_WHAT THIS TASK INVOLVES:_ A faithful copy of the data is the goal; set it down exactly, without the images.
--- START ---
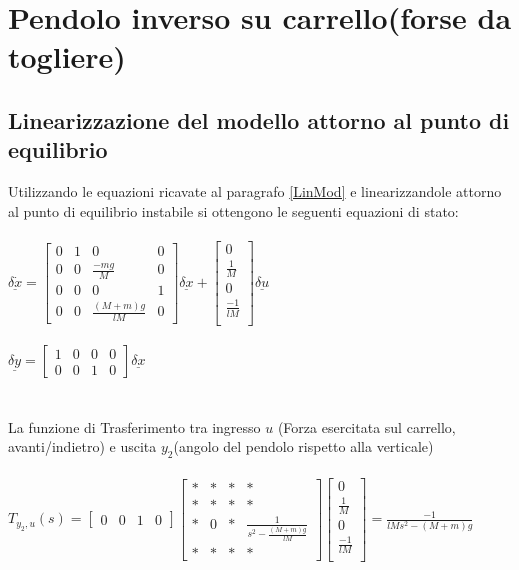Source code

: \chapter{Pendolo inverso su carrello(forse da togliere)}
\section{Linearizzazione del modello attorno al punto di equilibrio}

Utilizzando le equazioni ricavate al paragrafo \ref{LinMod} e linearizzandole attorno al punto di equilibrio instabile si ottengono le seguenti equazioni di stato:\\\\
$\underline{\delta\dot{x}}=
\begin{bmatrix}
0&1&0&0\\
0&0&\displaystyle\frac{-mg}{M}&0\\
0&0&0&1\\
0&0&\displaystyle\frac{(M+m)g}{lM}&0
\end{bmatrix}
\underline{\delta x}+
\begin{bmatrix}
0\\
\displaystyle\frac{1}{M}\\
0\\
\displaystyle\frac{-1}{lM}\\
\end{bmatrix}
\underline{\delta u}
$\\\\
$\underline{\delta y}=
\begin{bmatrix}
1&0&0&0\\
0&0&1&0
\end{bmatrix}
\underline{\delta x}
$\\\\\\
La funzione di Trasferimento tra ingresso $u$ (Forza esercitata sul carrello, avanti/indietro) e uscita $y_2$(angolo del pendolo rispetto alla verticale)\\\\
$T_{y_2,u}(s)=
\begin{bmatrix}
0&0&1&0
\end{bmatrix}
\begin{bmatrix}
*&*&*&*\\
*&*&*&*\\
*&0&*&\displaystyle\frac{1}{s^2-\frac{(M+m)g}{lM}}\\
*&*&*&*
\end{bmatrix}
\begin{bmatrix}
0\\
\displaystyle\frac{1}{M}\\
0\\
\displaystyle\frac{-1}{lM}\\
\end{bmatrix}
=\displaystyle\frac{-1}{lMs^2-(M+m)g}
$




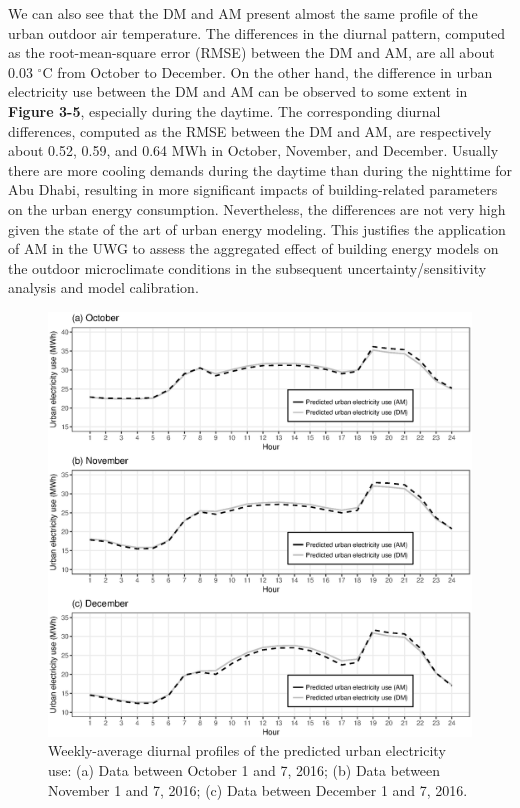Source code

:We can also see that the DM and AM present almost the same profile of the urban outdoor air temperature. The differences in the diurnal pattern, computed as the root-mean-square error (RMSE) between the DM and AM, are all about 0.03 $^{\circ}$C from October to December. On the other hand, the difference in urban electricity use between the DM and AM can be observed to some extent in \textbf{Figure 3-5}, especially during the daytime. The corresponding diurnal differences, computed as the RMSE between the DM and AM, are respectively about 0.52, 0.59, and 0.64 MWh in October, November, and December. Usually there are more cooling demands during the daytime than during the nighttime for Abu Dhabi, resulting in more significant impacts of building-related parameters on the urban energy consumption. Nevertheless, the differences are not very high given the state of the art of urban energy modeling. This justifies the application of AM in the UWG to assess the aggregated effect of building energy models on the outdoor microclimate conditions in the subsequent uncertainty/sensitivity analysis and model calibration.

\begin{figure}
\centering
\includegraphics[width=.8\linewidth]{Figure3-5.eps}
\caption{Weekly-average diurnal profiles of the predicted urban electricity use: (a) Data between October 1 and 7, 2016; (b) Data between November 1 and 7, 2016; (c) Data between December 1 and 7, 2016.}
\end{figure}

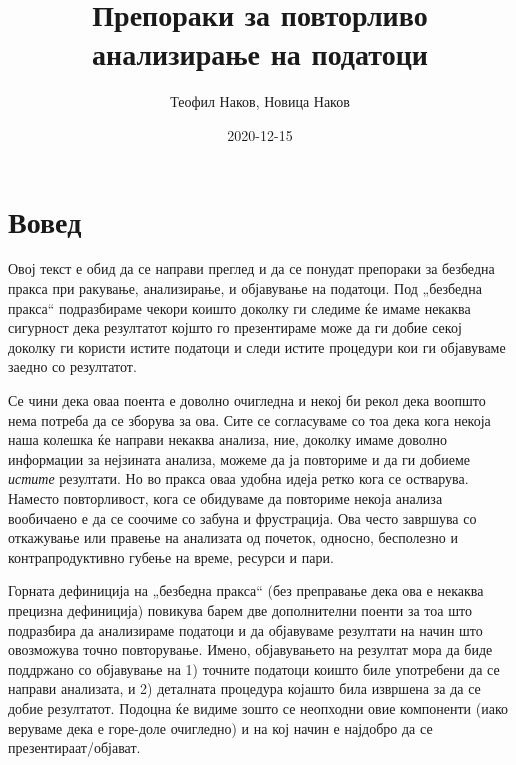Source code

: \documentclass[
]{book}
\title{Препораки за повторливо анализирање на податоци}
\author{Теофил Наков, Новица Наков}
\date{2020-12-15}
\begin{document}
\maketitle

{
\setcounter{tocdepth}{1}
\tableofcontents
}
\hypertarget{intro}{%
\chapter{Вовед}\label{intro}}

Овој текст е обид да се направи преглед и да се понудат препораки за безбедна пракса при ракување, анализирање, и објавување на податоци. Под „безбедна пракса`` подразбираме чекори коишто доколку ги следиме ќе имаме некаква сигурност дека резултатот којшто го презентираме може да ги добие секој доколку ги користи истите податоци и следи истите процедури кои ги објавуваме заедно со резултатот.

Се чини дека оваа поента е доволно очигледна и некој би рекол дека воопшто нема потреба да се зборува за ова. Сите се согласуваме со тоа дека кога некоја наша колешка ќе направи некаква анализа, ние, доколку имаме доволно информации за нејзината анализа, можеме да ја повториме и да ги добиеме \emph{истите} резултати. Но во пракса оваа удобна идеја ретко кога се остварува. Наместо повторливост, кога се обидуваме да повториме некоја анализа вообичаено е да се соочиме со забуна и фрустрација. Ова често завршува со откажување или правење на анализата од почеток, односно, бесполезно и контрапродуктивно губење на време, ресурси и пари.

Горната дефиниција на „безбедна пракса`` (без преправање дека ова е некаква прецизна дефиниција) повикува барем две дополнителни поенти за тоа што подразбира да анализираме податоци и да објавуваме резултати на начин што овозможува точно повторување. Имено, објавувањето на резултат мора да биде поддржано со објавување на 1) точните податоци коишто биле употребени да се направи анализата, и 2) деталната процедура којашто била извршена за да се добие резултатот. Подоцна ќе видиме зошто се неопходни овие компоненти (иако веруваме дека е горе-доле очигледно) и на кој начин е најдобро да се презентираат/објават.
\end{document}
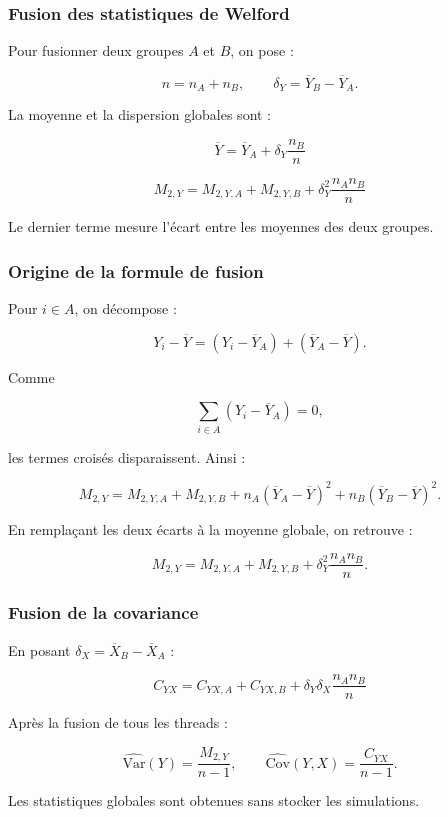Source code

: \documentclass[aspectratio=169,11pt]{beamer}
\begin{document}
\begin{frame}
    \frametitle{Fusion des statistiques de Welford}

    Pour fusionner deux groupes $A$ et $B$, on pose :

    \[
        n=n_A+n_B,
        \qquad
        \delta_Y=\overline{Y}_B-\overline{Y}_A.
    \]

    La moyenne et la dispersion globales sont :

    \[
        \boxed{\overline{Y}
        =\overline{Y}_A+\delta_Y\frac{n_B}{n}}
    \]

    \[
        \boxed{M_{2,Y}
        =M_{2,Y,A}+M_{2,Y,B}
        +\delta_Y^2\frac{n_A n_B}{n}}
    \]

    Le dernier terme mesure l'écart entre les moyennes des deux groupes.
\end{frame}

\begin{frame}
    \frametitle{Origine de la formule de fusion}

    Pour $i\in A$, on décompose :

    \[
        Y_i-\overline{Y}
        =(Y_i-\overline{Y}_A)+(\overline{Y}_A-\overline{Y}).
    \]

    Comme

    \[
        \sum_{i\in A}(Y_i-\overline{Y}_A)=0,
    \]

    les termes croisés disparaissent. Ainsi :

    \[
        M_{2,Y}=M_{2,Y,A}+M_{2,Y,B}
        +n_A(\overline{Y}_A-\overline{Y})^2
        +n_B(\overline{Y}_B-\overline{Y})^2.
    \]

    En remplaçant les deux écarts à la moyenne globale, on retrouve :

    \[
        \boxed{M_{2,Y}=M_{2,Y,A}+M_{2,Y,B}
        +\delta_Y^2\frac{n_A n_B}{n}}.
    \]
\end{frame}

\begin{frame}
    \frametitle{Fusion de la covariance}

    En posant $\delta_X=\overline{X}_B-\overline{X}_A$ :

    \[
        \boxed{
        C_{YX}
        =C_{YX,A}+C_{YX,B}
        +\delta_Y\delta_X\frac{n_A n_B}{n}
        }
    \]

    Après la fusion de tous les threads :

    \[
        \widehat{\mathrm{Var}}(Y)=\frac{M_{2,Y}}{n-1},
        \qquad
        \widehat{\mathrm{Cov}}(Y,X)=\frac{C_{YX}}{n-1}.
    \]

    Les statistiques globales sont obtenues sans stocker les simulations.
\end{frame}
\end{document}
--- END ---
_RESPONSE:_
Source code

: \chapter{Pendolo inverso su carrello(forse da togliere)}
\section{Linearizzazione del modello attorno al punto di equilibrio}

Utilizzando le equazioni ricavate al paragrafo \ref{LinMod} e linearizzandole attorno al punto di equilibrio instabile si ottengono le seguenti equazioni di stato:\\\\
$\underline{\delta\dot{x}}=
\begin{bmatrix}
0&1&0&0\\
0&0&\displaystyle\frac{-mg}{M}&0\\
0&0&0&1\\
0&0&\displaystyle\frac{(M+m)g}{lM}&0
\end{bmatrix}
\underline{\delta x}+
\begin{bmatrix}
0\\
\displaystyle\frac{1}{M}\\
0\\
\displaystyle\frac{-1}{lM}\\
\end{bmatrix}
\underline{\delta u}
$\\\\
$\underline{\delta y}=
\begin{bmatrix}
1&0&0&0\\
0&0&1&0
\end{bmatrix}
\underline{\delta x}
$\\\\\\
La funzione di Trasferimento tra ingresso $u$ (Forza esercitata sul carrello, avanti/indietro) e uscita $y_2$(angolo del pendolo rispetto alla verticale)\\\\
$T_{y_2,u}(s)=
\begin{bmatrix}
0&0&1&0
\end{bmatrix}
\begin{bmatrix}
*&*&*&*\\
*&*&*&*\\
*&0&*&\displaystyle\frac{1}{s^2-\frac{(M+m)g}{lM}}\\
*&*&*&*
\end{bmatrix}
\begin{bmatrix}
0\\
\displaystyle\frac{1}{M}\\
0\\
\displaystyle\frac{-1}{lM}\\
\end{bmatrix}
=\displaystyle\frac{-1}{lMs^2-(M+m)g}
$




Source code

:We can also see that the DM and AM present almost the same profile of the urban outdoor air temperature. The differences in the diurnal pattern, computed as the root-mean-square error (RMSE) between the DM and AM, are all about 0.03 $^{\circ}$C from October to December. On the other hand, the difference in urban electricity use between the DM and AM can be observed to some extent in \textbf{Figure 3-5}, especially during the daytime. The corresponding diurnal differences, computed as the RMSE between the DM and AM, are respectively about 0.52, 0.59, and 0.64 MWh in October, November, and December. Usually there are more cooling demands during the daytime than during the nighttime for Abu Dhabi, resulting in more significant impacts of building-related parameters on the urban energy consumption. Nevertheless, the differences are not very high given the state of the art of urban energy modeling. This justifies the application of AM in the UWG to assess the aggregated effect of building energy models on the outdoor microclimate conditions in the subsequent uncertainty/sensitivity analysis and model calibration.

\begin{figure}
\centering
\includegraphics[width=.8\linewidth]{Figure3-5.eps}
\caption{Weekly-average diurnal profiles of the predicted urban electricity use: (a) Data between October 1 and 7, 2016; (b) Data between November 1 and 7, 2016; (c) Data between December 1 and 7, 2016.}
\end{figure}

Source code

: \documentclass[
]{book}
\title{Препораки за повторливо анализирање на податоци}
\author{Теофил Наков, Новица Наков}
\date{2020-12-15}
\begin{document}
\maketitle

{
\setcounter{tocdepth}{1}
\tableofcontents
}
\hypertarget{intro}{%
\chapter{Вовед}\label{intro}}

Овој текст е обид да се направи преглед и да се понудат препораки за безбедна пракса при ракување, анализирање, и објавување на податоци. Под „безбедна пракса`` подразбираме чекори коишто доколку ги следиме ќе имаме некаква сигурност дека резултатот којшто го презентираме може да ги добие секој доколку ги користи истите податоци и следи истите процедури кои ги објавуваме заедно со резултатот.

Се чини дека оваа поента е доволно очигледна и некој би рекол дека воопшто нема потреба да се зборува за ова. Сите се согласуваме со тоа дека кога некоја наша колешка ќе направи некаква анализа, ние, доколку имаме доволно информации за нејзината анализа, можеме да ја повториме и да ги добиеме \emph{истите} резултати. Но во пракса оваа удобна идеја ретко кога се остварува. Наместо повторливост, кога се обидуваме да повториме некоја анализа вообичаено е да се соочиме со забуна и фрустрација. Ова често завршува со откажување или правење на анализата од почеток, односно, бесполезно и контрапродуктивно губење на време, ресурси и пари.

Горната дефиниција на „безбедна пракса`` (без преправање дека ова е некаква прецизна дефиниција) повикува барем две дополнителни поенти за тоа што подразбира да анализираме податоци и да објавуваме резултати на начин што овозможува точно повторување. Имено, објавувањето на резултат мора да биде поддржано со објавување на 1) точните податоци коишто биле употребени да се направи анализата, и 2) деталната процедура којашто била извршена за да се добие резултатот. Подоцна ќе видиме зошто се неопходни овие компоненти (иако веруваме дека е горе-доле очигледно) и на кој начин е најдобро да се презентираат/објават.
\end{document}
Source code

: \documentclass[aspectratio=169,11pt]{beamer}
\begin{document}
\begin{frame}
    \frametitle{Fusion des statistiques de Welford}

    Pour fusionner deux groupes $A$ et $B$, on pose :

    \[
        n=n_A+n_B,
        \qquad
        \delta_Y=\overline{Y}_B-\overline{Y}_A.
    \]

    La moyenne et la dispersion globales sont :

    \[
        \boxed{\overline{Y}
        =\overline{Y}_A+\delta_Y\frac{n_B}{n}}
    \]

    \[
        \boxed{M_{2,Y}
        =M_{2,Y,A}+M_{2,Y,B}
        +\delta_Y^2\frac{n_A n_B}{n}}
    \]

    Le dernier terme mesure l'écart entre les moyennes des deux groupes.
\end{frame}

\begin{frame}
    \frametitle{Origine de la formule de fusion}

    Pour $i\in A$, on décompose :

    \[
        Y_i-\overline{Y}
        =(Y_i-\overline{Y}_A)+(\overline{Y}_A-\overline{Y}).
    \]

    Comme

    \[
        \sum_{i\in A}(Y_i-\overline{Y}_A)=0,
    \]

    les termes croisés disparaissent. Ainsi :

    \[
        M_{2,Y}=M_{2,Y,A}+M_{2,Y,B}
        +n_A(\overline{Y}_A-\overline{Y})^2
        +n_B(\overline{Y}_B-\overline{Y})^2.
    \]

    En remplaçant les deux écarts à la moyenne globale, on retrouve :

    \[
        \boxed{M_{2,Y}=M_{2,Y,A}+M_{2,Y,B}
        +\delta_Y^2\frac{n_A n_B}{n}}.
    \]
\end{frame}

\begin{frame}
    \frametitle{Fusion de la covariance}

    En posant $\delta_X=\overline{X}_B-\overline{X}_A$ :

    \[
        \boxed{
        C_{YX}
        =C_{YX,A}+C_{YX,B}
        +\delta_Y\delta_X\frac{n_A n_B}{n}
        }
    \]

    Après la fusion de tous les threads :

    \[
        \widehat{\mathrm{Var}}(Y)=\frac{M_{2,Y}}{n-1},
        \qquad
        \widehat{\mathrm{Cov}}(Y,X)=\frac{C_{YX}}{n-1}.
    \]

    Les statistiques globales sont obtenues sans stocker les simulations.
\end{frame}
\end{document}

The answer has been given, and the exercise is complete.